Dan Wilson, All Love Is Blind. Album Review.

Liverpool Sound and Vision Rating 8.5/10

Without the feeling of adoration, the heaviness of fondness and the tenderness that comes when love rears its nostalgic head and winks with the satisfaction of a school girl crush that turns into a long lasting marriage, life is not worth a jot.

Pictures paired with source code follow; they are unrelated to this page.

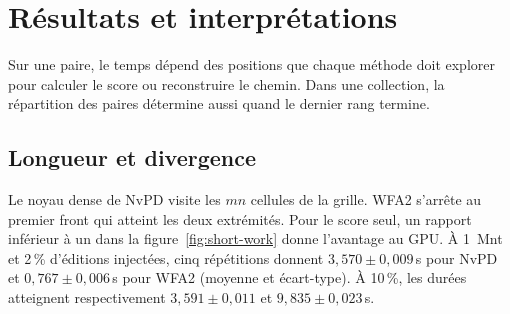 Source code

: \section{Résultats et interprétations}
Sur une paire, le temps dépend des positions que chaque méthode doit explorer pour calculer le score ou reconstruire le chemin. Dans une collection, la répartition des paires détermine aussi quand le dernier rang termine.
\subsection{Longueur et divergence}
Le noyau dense de NvPD visite les \(mn\) cellules de la grille. WFA2 s’arrête au premier front qui atteint les deux extrémités. Pour le score seul, un rapport inférieur à un dans la figure~\ref{fig:short-work} donne l’avantage au GPU.
À 1~Mnt et 2\,\% d’éditions injectées, cinq répétitions donnent \(3{,}570\pm0{,}009\)\,s pour NvPD et \(0{,}767\pm0{,}006\)\,s pour WFA2 (moyenne et écart-type). À 10\,\%, les durées atteignent respectivement \(3{,}591\pm0{,}011\) et \(9{,}835\pm0{,}023\)\,s.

It has no meaning and even if it is just once, a pure and magical once that the stomach feels the tight knot of weakness at never wanting to see someone else cry, then it proves beyond measure that Love is worth every spent tear.

For Dan Wilson, the concept that All Love Is Blind is one that fits wonderfully well into the pantheon of Liverpool music to have come out since the turn of the new century and one that kick starts the heart into hearing a sound of a man whose voice is not only full of soul but its gravelly delivery, the full throated throttle of visible observance, catches the ears in a way that is impossible to dismiss.

All love may be blind but it still has the power to transform a life, to take it beyond what was once expected and to make the heart sing in praise and pressure of living up to the expectation of someone who cannot see your faults, your attributes or your folly, just the ideal of someone who looks at you, who hears what you have to say, with open mind and without alternative motive.

With the aid of the musicians and backing vocalists Simon Montague, Siofra Ward, Mikey Kiney, Keith Thompson, Laura Campbell, Mark Percy, Andy Frizzell, Rod Leung, Kal Ross and Alex Gavaghan, songs such as the album title track, Lonely Drunk, Loved But One Woman, So Long My Sweet World and Where Did All The Love Go? move and twist, flow with the strong emotion of the just and lived and ask only that the listener thinks of a time when love was perhaps the furthest thing from their mind, that love may not have been blind but certainly wasn’t looking their way; it is a statement that makes All Love Is Blind something of a endearing truth, of untarnished reason and one in which Dan Wilson has excelled in revealing throughout the course of the album.

A smashing sense of timing, of lyrics captured with heart and depth, maybe All Love Is Blind after all but it should still be felt and cherished.